Amateur Archaeologist Discovers Prehistoric Animal Carvings in Scottish Tomb

The 4,000- to 5,000-year-old depictions of deer are the first of their kind found in Scotland

Deer art
The carvings show the large antlers of adult male red deer. Historic Environment Scotland

Depictions of red deer discovered inside a tomb in Scotland are the country’s first known prehistoric animal carvings, dating back some 4,000 to 5,000 years to the Neolithic or Early Bronze Age.

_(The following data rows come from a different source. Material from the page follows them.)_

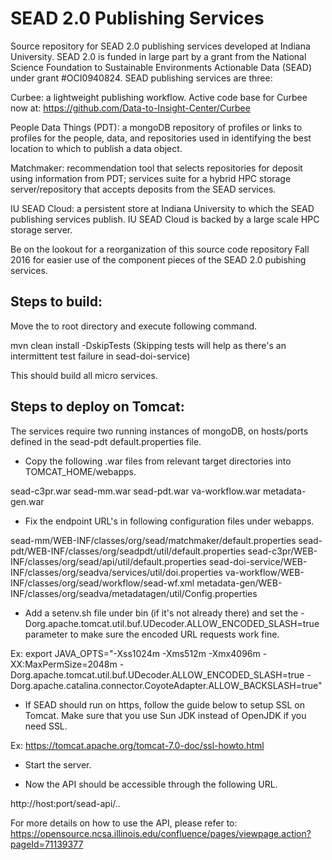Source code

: SEAD 2.0 Publishing Services
=============================

Source repository for SEAD 2.0 publishing services developed at Indiana University. SEAD 2.0 is funded in large part by a grant from the National Science Foundation to Sustainable Environments Actionable Data (SEAD) under grant #OCI0940824.  SEAD publishing services are three:

Curbee: a lightweight publishing workflow.  Active code base for Curbee now at: https://github.com/Data-to-Insight-Center/Curbee

People Data Things (PDT): a mongoDB repository of profiles or links to profiles for the people, data, and repositories used in identifying the best location to which to publish a data object. 

Matchmaker:  recommendation tool that selects repositories for deposit using information from PDT; services suite for a hybrid HPC storage server/repository that accepts deposits from the SEAD services.  

IU SEAD Cloud:  a persistent store at Indiana University to which the SEAD publishing services publish.  IU SEAD Cloud is backed by a large scale HPC storage server.     

Be on the lookout for a reorganization of this source code repository Fall 2016 for easier use of the component pieces of the SEAD 2.0 pubishing services.

Steps to build:
---------------

Move the to root directory and execute following command.

mvn clean install -DskipTests
(Skipping tests will help as there's an intermittent test failure in sead-doi-service)

This should build all micro services.

Steps to deploy on Tomcat:
--------------------------

The services require two running instances of mongoDB, on hosts/ports defined in the sead-pdt default.properties file.

* Copy the following .war files from relevant target directories into TOMCAT_HOME/webapps.

sead-c3pr.war
sead-mm.war
sead-pdt.war
va-workflow.war
metadata-gen.war


* Fix the endpoint URL's in following configuration files under webapps.

sead-mm/WEB-INF/classes/org/sead/matchmaker/default.properties
sead-pdt/WEB-INF/classes/org/seadpdt/util/default.properties
sead-c3pr/WEB-INF/classes/org/sead/api/util/default.properties
sead-doi-service/WEB-INF/classes/org/seadva/services/util/doi.properties
va-workflow/WEB-INF/classes/org/sead/workflow/sead-wf.xml
metadata-gen/WEB-INF/classes/org/seadva/metadatagen/util/Config.properties

* Add a setenv.sh file under bin (if it's not already there) and set the 
-Dorg.apache.tomcat.util.buf.UDecoder.ALLOW_ENCODED_SLASH=true parameter to make
sure the encoded URL requests work fine.

Ex: 
export JAVA_OPTS="-Xss1024m -Xms512m -Xmx4096m -XX:MaxPermSize=2048m -Dorg.apache.tomcat.util.buf.UDecoder.ALLOW_ENCODED_SLASH=true -Dorg.apache.catalina.connector.CoyoteAdapter.ALLOW_BACKSLASH=true"

* If SEAD should run on https, follow the guide below to setup SSL on Tomcat. Make sure that
you use Sun JDK instead of OpenJDK if you need SSL.

Ex:
https://tomcat.apache.org/tomcat-7.0-doc/ssl-howto.html

* Start the server.

* Now the API should be accessible through the following URL.

http://host:port/sead-api/..

For more details on how to use the API, please refer to:
https://opensource.ncsa.illinois.edu/confluence/pages/viewpage.action?pageId=71139377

As Tom Gillespie reports for Sky News, local man Hamish Fenton, who has a background in archaeology, chanced upon the carvings while looking inside a burial chamber at Dunchraigaig Cairn in Kilmartin Glen, a site on the western coast of Scotland that features numerous burial sites and monuments.

“I noticed a pattern on the underside of the roof slab which didn’t appear to be natural markings in the rock,” says Fenton in a statement from Historic Environment Scotland (HES), which has confirmed the artworks’ authenticity. “As I shone the light around further, I could see that I was looking at a deer stag upside down, and as I continued looking around, more animals appeared on the rock.”

Per the Guardian’s Severin Carrell, the carvings depict two male red deer with full antlers and several other animals believed to be young deer. Previously, all known prehistoric rock art in Scotland—as well as most examples found in the United Kingdom—consisted of abstract geometric markings. In particular, cup-and-ring marks are common in many sites across the U.K., including at Kilmartin Glen.

“While there are a few prehistoric carvings of deer in the U.K., the only other ones created in the Early Bronze Age are very schematic,” says archaeologist Tertia Barnett, principal investigator for Scotland’s Rock Art Project, in the statement. “It is remarkable that these carvings in Dunchraigaig Cairn show such great anatomical detail and there is no doubt about which animal species they represent.”

BBC News notes that early communities in the area prized red deer for their meat and hides, as well as their bones and antlers, which prehistoric people used to make a variety of tools. As NPR’s Barbara J. King reported in 2017, animal images are the most common type of ancient rock art, showing up in more than 100 countries around the world. The oldest known example may be a painting of a pig found on a cave wall on the Indonesian island of Sulawesi; researchers estimate that the artwork dates to 45,500 years ago.

Barnett says Kilmartin Glen is now the only known site in Britain where ancient people carved both animal designs and cup-and-ring motifs. But the practice was common in other Neolithic and Bronze Age societies, including in Scandinavia and Iberia. Some scholars believe the cup-and-ring pattern references water, appearing like ripples created by raindrops hitting a lake. It’s unclear whether people living in different places invented the design independently or if it has a common origin.

The Kilmartin Glen area is also home to monuments known as the Nether Largie standing stones and Ballymeanoch stones, both of which were erected more than 3,000 years ago. Dunchraigaig Cairn, one of five burial cairns that form a cemetery, is about 100 feet across and contains three burial chambers. The chamber where the deer carvings are located held the remains of up to ten people, some of them cremated, as well as a whetstone, a greenstone ax and a flint knife. The grave was first excavated in the 1860s, but the carvings went unnoticed until now.

“To me, discoveries like this are the real treasure of archaeology, helping to reshape our understanding of the past,” Fenton says in the statement.

HES has closed the cairn to visitors while it continues to study the carvings and puts measures in place to protect them.